• [Given information]:
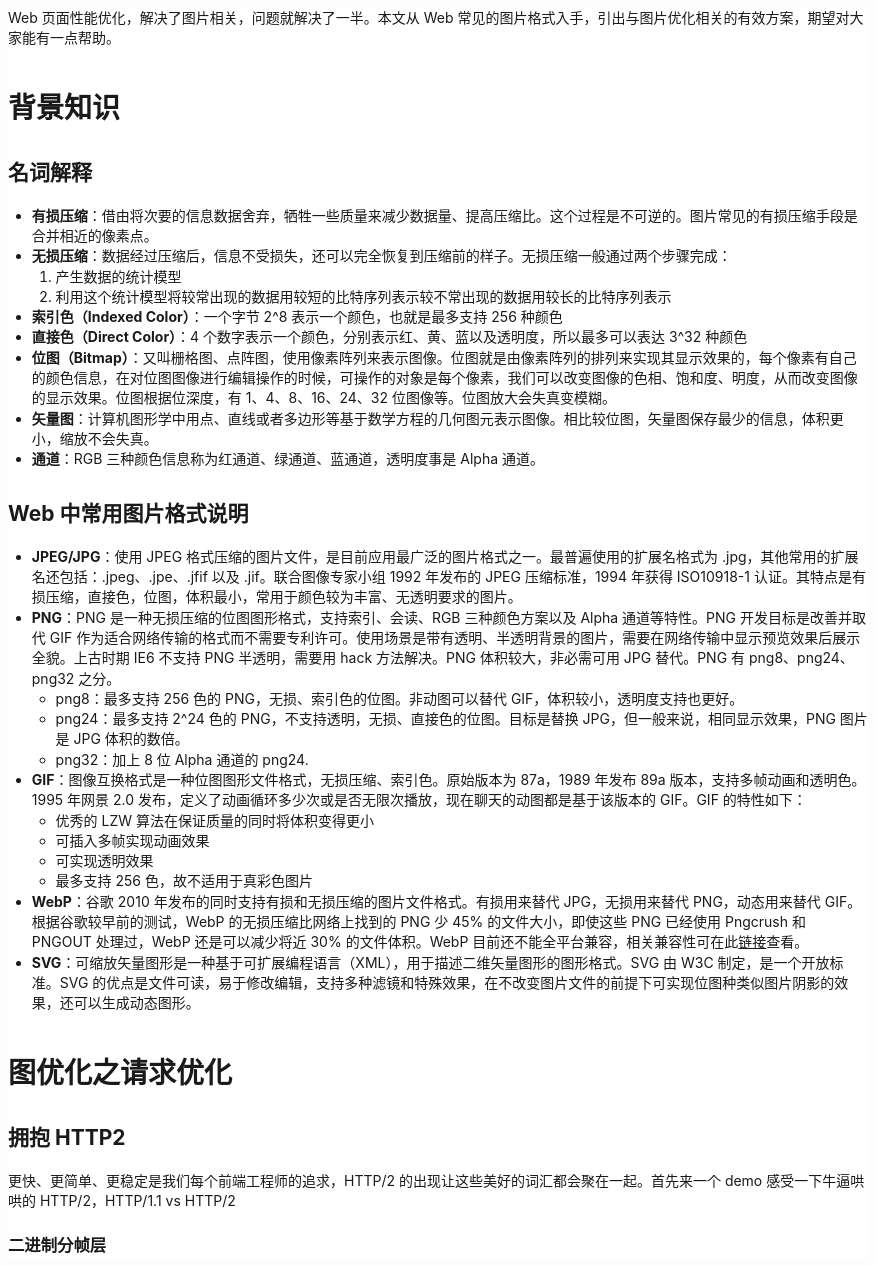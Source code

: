 Web 页面性能优化，解决了图片相关，问题就解决了一半。本文从 Web 常见的图片格式入手，引出与图片优化相关的有效方案，期望对大家能有一点帮助。

# 背景知识

## 名词解释

*   **有损压缩**：借由将次要的信息数据舍弃，牺牲一些质量来减少数据量、提高压缩比。这个过程是不可逆的。图片常见的有损压缩手段是合并相近的像素点。
*   **无损压缩**：数据经过压缩后，信息不受损失，还可以完全恢复到压缩前的样子。无损压缩一般通过两个步骤完成：
    1.  产生数据的统计模型
    2.  利用这个统计模型将较常出现的数据用较短的比特序列表示较不常出现的数据用较长的比特序列表示
*   **索引色（Indexed Color）**：一个字节 2^8 表示一个颜色，也就是最多支持 256 种颜色
*   **直接色（Direct Color）**：4 个数字表示一个颜色，分别表示红、黄、蓝以及透明度，所以最多可以表达 3^32 种颜色
*   **位图（Bitmap）**：又叫栅格图、点阵图，使用像素阵列来表示图像。位图就是由像素阵列的排列来实现其显示效果的，每个像素有自己的颜色信息，在对位图图像进行编辑操作的时候，可操作的对象是每个像素，我们可以改变图像的色相、饱和度、明度，从而改变图像的显示效果。位图根据位深度，有 1、4、8、16、24、32 位图像等。位图放大会失真变模糊。
*   **矢量图**：计算机图形学中用点、直线或者多边形等基于数学方程的几何图元表示图像。相比较位图，矢量图保存最少的信息，体积更小，缩放不会失真。
*   **通道**：RGB 三种颜色信息称为红通道、绿通道、蓝通道，透明度事是 Alpha 通道。

## Web 中常用图片格式说明

*   **JPEG/JPG**：使用 JPEG 格式压缩的图片文件，是目前应用最广泛的图片格式之一。最普遍使用的扩展名格式为 .jpg，其他常用的扩展名还包括：.jpeg、.jpe、.jfif 以及 .jif。联合图像专家小组 1992 年发布的 JPEG 压缩标准，1994 年获得 ISO10918-1 认证。其特点是有损压缩，直接色，位图，体积最小，常用于颜色较为丰富、无透明要求的图片。
*   **PNG**：PNG 是一种无损压缩的位图图形格式，支持索引、会读、RGB 三种颜色方案以及 Alpha 通道等特性。PNG 开发目标是改善并取代 GIF 作为适合网络传输的格式而不需要专利许可。使用场景是带有透明、半透明背景的图片，需要在网络传输中显示预览效果后展示全貌。上古时期 IE6 不支持 PNG 半透明，需要用 hack 方法解决。PNG 体积较大，非必需可用 JPG 替代。PNG 有 png8、png24、png32 之分。
    *   png8：最多支持 256 色的 PNG，无损、索引色的位图。非动图可以替代 GIF，体积较小，透明度支持也更好。
    *   png24：最多支持 2^24 色的 PNG，不支持透明，无损、直接色的位图。目标是替换 JPG，但一般来说，相同显示效果，PNG 图片是 JPG 体积的数倍。
    *   png32：加上 8 位 Alpha 通道的 png24.
*   **GIF**：图像互换格式是一种位图图形文件格式，无损压缩、索引色。原始版本为 87a，1989 年发布 89a 版本，支持多帧动画和透明色。1995 年网景 2.0 发布，定义了动画循环多少次或是否无限次播放，现在聊天的动图都是基于该版本的 GIF。GIF 的特性如下：
    *   优秀的 LZW 算法在保证质量的同时将体积变得更小
    *   可插入多帧实现动画效果
    *   可实现透明效果
    *   最多支持 256 色，故不适用于真彩色图片
*   **WebP**：谷歌 2010 年发布的同时支持有损和无损压缩的图片文件格式。有损用来替代 JPG，无损用来替代 PNG，动态用来替代 GIF。根据谷歌较早前的测试，WebP 的无损压缩比网络上找到的 PNG 少 45% 的文件大小，即使这些 PNG 已经使用 Pngcrush 和 PNGOUT 处理过，WebP 还是可以减少将近 30% 的文件体积。WebP 目前还不能全平台兼容，相关兼容性可在此[链接](https://caniuse.com/#feat=webp)查看。
*   **SVG**：可缩放矢量图形是一种基于可扩展编程语言（XML），用于描述二维矢量图形的图形格式。SVG 由 W3C 制定，是一个开放标准。SVG 的优点是文件可读，易于修改编辑，支持多种滤镜和特殊效果，在不改变图片文件的前提下可实现位图种类似图片阴影的效果，还可以生成动态图形。



# 图优化之请求优化

## 拥抱 HTTP2

更快、更简单、更稳定是我们每个前端工程师的追求，HTTP/2 的出现让这些美好的词汇都会聚在一起。首先来一个 demo 感受一下牛逼哄哄的 HTTP/2，HTTP/1.1 vs HTTP/2

### 二进制分帧层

• [Task objective]: Report the count of lines in the listing above that include "Alpha", and nothing more.

• [Written solution]: 3